Comic conventions have exploded into the mainstream in the last few years, bolstering attendance rates not only in New York, but in San Diego and Seattle.

The Emerald City Comic Con in Seattle began in 2003 with 2,500 attendees. This year, more than 80,000 tickets were sold. ECCC's 2016 is already sold out.

San Diego's infamous convention hosts more than 130,000 people each year. The only reason that number hasn't grown is because the convention organizers cannot fit any more attendees into the exhibition center.

When I first started to go to San Diego Comic Con in 1997, I would get in and I would feel special as part of that fan community. Now when I go, I feel lucky.
Rob Salkowitz
author of "Comic-Con and the Business of Pop Culture"

Rob Salkowitz, author of "Comic-Con and the Business of Pop Culture," noted in a NYCC panel over the weekend that convention popularity and success is "being driven by the changes in the audience itself. Because fandom conventions are no longer just serving this hardcore geek demographic."

Social media and a new generation of pop culture enthusiasts have altered the stereotypical comic cons of years past, turning the event into an experience rather than just a convention. People have a fundamental fear of missing out, said Heidi MacDonald, editor-in-chief of The Beat, during an NYCC panel.

Eventbrite estimated that fandom conventions grossed more than $600 million in ticket sales in 2013 and have continued to increase.

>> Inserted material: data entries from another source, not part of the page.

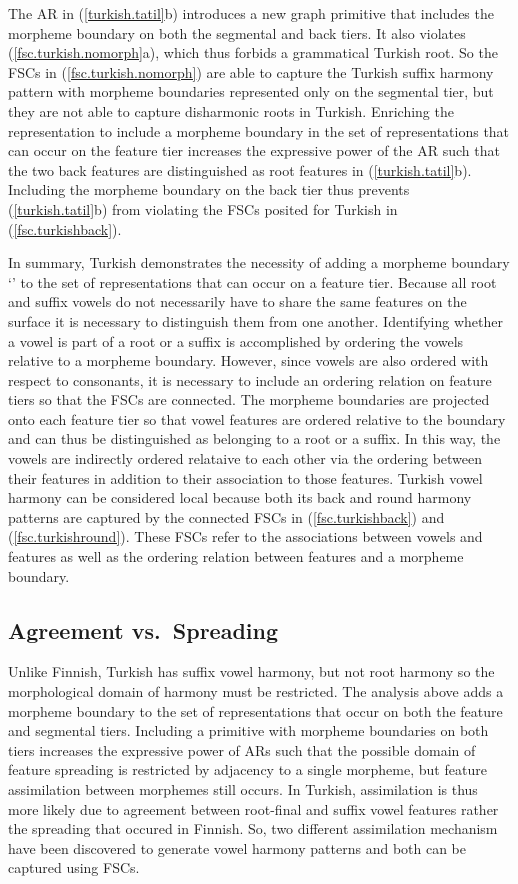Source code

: \documentclass[,doc,floatsintext]{apa6}
\theoremstyle{definition}
\theoremstyle{definition}
\theoremstyle{definition}
\theoremstyle{remark}
\begin{document}
The AR in (\ref{turkish.tatil}b) introduces a new graph primitive that
includes the morpheme boundary on both the segmental and back tiers. It
also violates (\ref{fsc.turkish.nomorph}a), which thus forbids a
grammatical Turkish root. So the FSCs in (\ref{fsc.turkish.nomorph}) are
able to capture the Turkish suffix harmony pattern with morpheme
boundaries represented only on the segmental tier, but they are not able
to capture disharmonic roots in Turkish. Enriching the representation to
include a morpheme boundary in the set of representations that can occur
on the feature tier increases the expressive power of the AR such that
the two back features are distinguished as root features in
(\ref{turkish.tatil}b). Including the morpheme boundary on the back tier
thus prevents (\ref{turkish.tatil}b) from violating the FSCs posited for
Turkish in (\ref{fsc.turkishback}).

In summary, Turkish demonstrates the necessity of adding a morpheme
boundary `\textipa{\LARGE+}' to the set of representations that can
occur on a feature tier. Because all root and suffix vowels do not
necessarily have to share the same features on the surface it is
necessary to distinguish them from one another. Identifying whether a
vowel is part of a root or a suffix is accomplished by ordering the
vowels relative to a morpheme boundary. However, since vowels are also
ordered with respect to consonants, it is necessary to include an
ordering relation on feature tiers so that the FSCs are connected. The
morpheme boundaries are projected onto each feature tier so that vowel
features are ordered relative to the boundary and can thus be
distinguished as belonging to a root or a suffix. In this way, the
vowels are indirectly ordered relataive to each other via the ordering
between their features in addition to their association to those
features. Turkish vowel harmony can be considered local because both its
back and round harmony patterns are captured by the connected FSCs in
(\ref{fsc.turkishback}) and (\ref{fsc.turkishround}). These FSCs refer
to the associations between vowels and features as well as the ordering
relation between features and a morpheme boundary.

\subsection{Agreement vs.~Spreading}\label{agreement-vs.spreading}

Unlike Finnish, Turkish has suffix vowel harmony, but not root harmony
so the morphological domain of harmony must be restricted. The analysis
above adds a morpheme boundary to the set of representations that occur
on both the feature and segmental tiers. Including a primitive with
morpheme boundaries on both tiers increases the expressive power of ARs
such that the possible domain of feature spreading is restricted by
adjacency to a single morpheme, but feature assimilation between
morphemes still occurs. In Turkish, assimilation is thus more likely due
to agreement between root-final and suffix vowel features rather the
spreading that occured in Finnish. So, two different assimilation
mechanism have been discovered to generate vowel harmony patterns and
both can be captured using FSCs.
\end{document}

While the companies that sponsor these events are benefiting from the increase in revenue, so are the hosting cities. Salkowitz, who partnered with Eventbrite, determined that the average economic impact of a comic convention on its host city is eight times the ticket sale revenue, collectively yielding more than $5 billion for local economies.

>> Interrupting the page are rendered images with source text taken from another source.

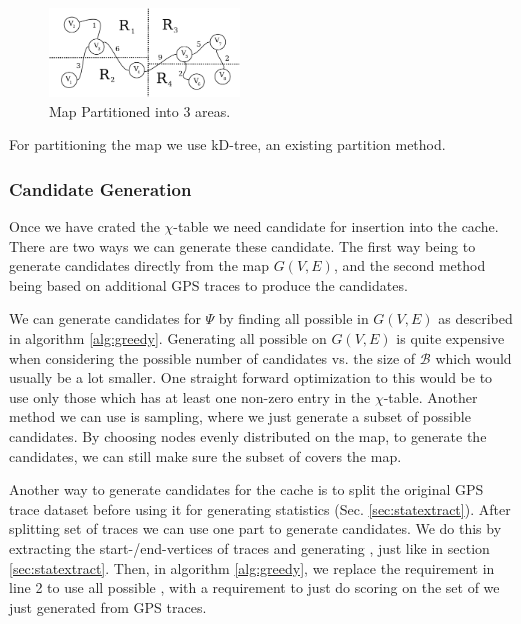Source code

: \begin{figure}[bht]
  \center
        \includegraphics[width=0.45\textwidth]{figures/mappartition}
        \caption{Map Partitioned into 3 areas.}
  \label{fig:fillcache}
\end{figure}

For partitioning the map we use kD-tree, an existing partition method.




\subsubsection{Candidate Generation}

Once we have crated the $\chi$-table we need candidate \spaths for insertion into the cache. There are two ways we can generate these candidate. The first way being to generate candidates directly from the map $G(V,E)$, and the second method being based on additional GPS traces to produce the candidates.

We can generate candidates for $\Psi$ by finding all possible \spath in $G(V,E)$ as described in algorithm \ref{alg:greedy}. Generating all \spath possible on $G(V,E)$ is quite expensive when considering the possible number of candidates vs. the size of $\mathcal{B}$ which would usually be a lot smaller. One straight forward optimization to this would be to use only those \spath which has at least one non-zero entry in the $\chi$-table. Another method we can use is sampling, where we just generate a subset of possible candidates. By choosing nodes evenly distributed on the map, to generate the candidates, we can still make sure the subset of \spaths covers the map.

Another way to generate candidates for the cache is to split the original GPS trace dataset before using it for generating statistics (Sec. \ref{sec:statextract}). 
After splitting set of traces we can use one part to generate candidates. We do this by extracting the start-/end-vertices of traces and generating \spaths, just like in section \ref{sec:statextract}. Then, in algorithm \ref{alg:greedy}, we replace the requirement in line 2 to use all possible \spathsns, with a requirement to just do scoring on the set of \spaths we just generated from GPS traces.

San Diego Comic Con, however, is an entirely different beast. The convention is estimated to circulate 100 times the ticket sale revenue back into the local economy.

The drawback of this massive and sudden expansion?

"When I first started to go to San Diego Comic Con in 1997, I would get in and I would feel special as part of that fan community. Now when I go, I feel lucky," Salkowitz said.